● Instructions for the task: Exactly as written and without the pictures, output the entries below.

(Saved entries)
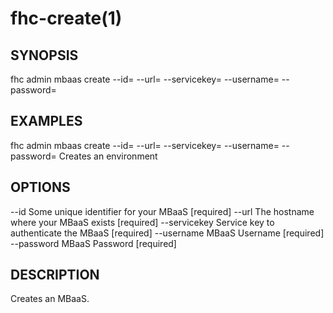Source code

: fhc-create(1)
=============
## SYNOPSIS

 fhc admin mbaas create --id=<id> --url=<url> --servicekey=<servicekey> --username=<username> --password=<password>

## EXAMPLES

  fhc admin mbaas create --id=<MBaaS id> --url=<MBaaS URL> --servicekey=<MBaaS Service Key> --username=<MBaaS User Name> --password=<MBaaS Password>    Creates an environment


## OPTIONS

  --id          Some unique identifier for your MBaaS  [required]
  --url         The hostname where your MBaaS exists   [required]
  --servicekey  Service key to authenticate the MBaaS  [required]
  --username    MBaaS Username                         [required]
  --password    MBaaS Password                         [required]

## DESCRIPTION

Creates an MBaaS.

● Result below:
Source code

: fhc-create(1)
=============
## SYNOPSIS

 fhc admin mbaas create --id=<id> --url=<url> --servicekey=<servicekey> --username=<username> --password=<password>

## EXAMPLES

  fhc admin mbaas create --id=<MBaaS id> --url=<MBaaS URL> --servicekey=<MBaaS Service Key> --username=<MBaaS User Name> --password=<MBaaS Password>    Creates an environment


## OPTIONS

  --id          Some unique identifier for your MBaaS  [required]
  --url         The hostname where your MBaaS exists   [required]
  --servicekey  Service key to authenticate the MBaaS  [required]
  --username    MBaaS Username                         [required]
  --password    MBaaS Password                         [required]

## DESCRIPTION

Creates an MBaaS.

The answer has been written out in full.